1.Termination of Employment Agreement; Ongoing Obligations. At the Effective Time, the Employment Agreement shall terminate, the Parties shall have no rights thereunder, and the Employment Agreement shall be of no further force and effect. For the avoidance of doubt, the Parties agree that each and every provision of the Employment Agreement shall terminate as of the Effective Time and that no Party shall have any further obligation or liability under the Employment Agreement, including with respect to all provisions that purport to survive termination of the Employment Agreement. Furthermore, Executive agrees that, at the Effective Time, he shall have no rights under the Employment Agreement and he waives and surrenders any and all rights to any termination payments referenced the Employment Agreement.
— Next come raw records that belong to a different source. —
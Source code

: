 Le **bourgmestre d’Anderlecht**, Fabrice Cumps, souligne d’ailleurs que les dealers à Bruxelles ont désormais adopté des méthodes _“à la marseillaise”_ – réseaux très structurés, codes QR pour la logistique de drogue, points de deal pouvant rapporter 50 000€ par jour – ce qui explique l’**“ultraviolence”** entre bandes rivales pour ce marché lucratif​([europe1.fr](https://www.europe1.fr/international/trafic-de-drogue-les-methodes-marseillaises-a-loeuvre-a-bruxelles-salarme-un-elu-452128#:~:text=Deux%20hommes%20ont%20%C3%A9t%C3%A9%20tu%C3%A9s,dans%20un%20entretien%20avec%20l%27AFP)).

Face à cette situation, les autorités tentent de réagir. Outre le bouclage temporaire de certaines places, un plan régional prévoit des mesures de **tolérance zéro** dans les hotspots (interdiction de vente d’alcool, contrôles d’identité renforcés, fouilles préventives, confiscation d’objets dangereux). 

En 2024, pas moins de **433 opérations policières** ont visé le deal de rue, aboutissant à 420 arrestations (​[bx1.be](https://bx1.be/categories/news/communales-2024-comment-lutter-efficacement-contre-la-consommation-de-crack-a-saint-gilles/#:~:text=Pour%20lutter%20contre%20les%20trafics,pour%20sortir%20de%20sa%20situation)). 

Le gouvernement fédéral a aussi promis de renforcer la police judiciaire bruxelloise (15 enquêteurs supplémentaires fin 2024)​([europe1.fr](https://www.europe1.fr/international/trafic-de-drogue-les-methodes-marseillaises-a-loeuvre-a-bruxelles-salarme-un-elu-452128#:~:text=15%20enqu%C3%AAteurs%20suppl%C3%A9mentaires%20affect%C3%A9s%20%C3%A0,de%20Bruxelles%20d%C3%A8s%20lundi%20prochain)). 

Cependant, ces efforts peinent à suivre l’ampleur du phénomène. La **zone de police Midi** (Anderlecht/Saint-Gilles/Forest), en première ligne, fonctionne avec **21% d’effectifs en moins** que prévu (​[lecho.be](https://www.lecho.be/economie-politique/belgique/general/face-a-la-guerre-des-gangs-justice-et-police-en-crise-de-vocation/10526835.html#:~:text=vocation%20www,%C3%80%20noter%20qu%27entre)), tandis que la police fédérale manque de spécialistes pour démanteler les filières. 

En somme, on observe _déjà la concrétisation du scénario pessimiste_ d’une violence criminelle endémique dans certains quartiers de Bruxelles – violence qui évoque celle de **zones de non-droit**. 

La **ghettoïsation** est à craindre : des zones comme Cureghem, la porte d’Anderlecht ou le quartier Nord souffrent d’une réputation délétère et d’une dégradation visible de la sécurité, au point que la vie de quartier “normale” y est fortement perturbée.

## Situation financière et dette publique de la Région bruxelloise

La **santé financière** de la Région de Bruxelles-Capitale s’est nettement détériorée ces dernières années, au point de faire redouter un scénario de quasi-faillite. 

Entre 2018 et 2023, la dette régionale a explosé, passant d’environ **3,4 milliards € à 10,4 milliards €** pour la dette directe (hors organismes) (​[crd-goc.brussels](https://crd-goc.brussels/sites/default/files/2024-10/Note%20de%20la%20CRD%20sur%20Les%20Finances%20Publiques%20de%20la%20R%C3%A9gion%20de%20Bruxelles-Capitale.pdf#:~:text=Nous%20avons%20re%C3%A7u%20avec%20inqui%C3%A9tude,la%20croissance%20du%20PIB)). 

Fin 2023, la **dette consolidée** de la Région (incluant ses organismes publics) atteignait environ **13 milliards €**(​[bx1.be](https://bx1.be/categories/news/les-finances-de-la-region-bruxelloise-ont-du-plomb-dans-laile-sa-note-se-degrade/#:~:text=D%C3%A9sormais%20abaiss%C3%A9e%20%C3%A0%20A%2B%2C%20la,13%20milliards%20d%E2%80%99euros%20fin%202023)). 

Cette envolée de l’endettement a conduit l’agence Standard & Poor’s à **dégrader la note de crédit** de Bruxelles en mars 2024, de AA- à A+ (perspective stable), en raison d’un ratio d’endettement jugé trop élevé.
Notwithstanding the foregoing or anything else to the contrary in this Agreement, Executive agrees that Executive has continuing obligations under the Executive’s Confidentiality, Non-Competition And Confirmatory Assignment Agreement with the Company (with any other confidentiality, restrictive covenant and other ongoing obligations the Executive has to any of the Company or any of its affiliates (as defined below), the “Ongoing Obligations”). The Ongoing Obligations remain in full effect in accordance with their terms.
2.Continued Employment At-Will. As of the Effective Time, Executive shall continue to be employed by the Company on an at-will basis in the position of [Position]. Executive shall continue to be subject to applicable policies of the Company, including without limitation the IPG Photonics Corporation Incentive-Based Compensation Recoupment Policy to the extent applicable.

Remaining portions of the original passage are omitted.